--- Data in this exercise ---

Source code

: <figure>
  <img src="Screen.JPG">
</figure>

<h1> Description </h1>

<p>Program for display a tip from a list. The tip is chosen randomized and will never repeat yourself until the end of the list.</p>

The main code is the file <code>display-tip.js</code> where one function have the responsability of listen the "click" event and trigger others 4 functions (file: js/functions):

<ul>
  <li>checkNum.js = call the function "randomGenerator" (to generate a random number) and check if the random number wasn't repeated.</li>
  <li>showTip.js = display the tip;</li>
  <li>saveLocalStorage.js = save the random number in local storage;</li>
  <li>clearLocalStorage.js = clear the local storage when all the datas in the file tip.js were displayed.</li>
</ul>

---

Task prompt: Read through the entries above and copy each line that has the string "code" in it.

Answer for the task:
Source code
The main code is the file <code>display-tip.js</code> where one function have the responsability of listen the "click" event and trigger others 4 functions (file: js/functions):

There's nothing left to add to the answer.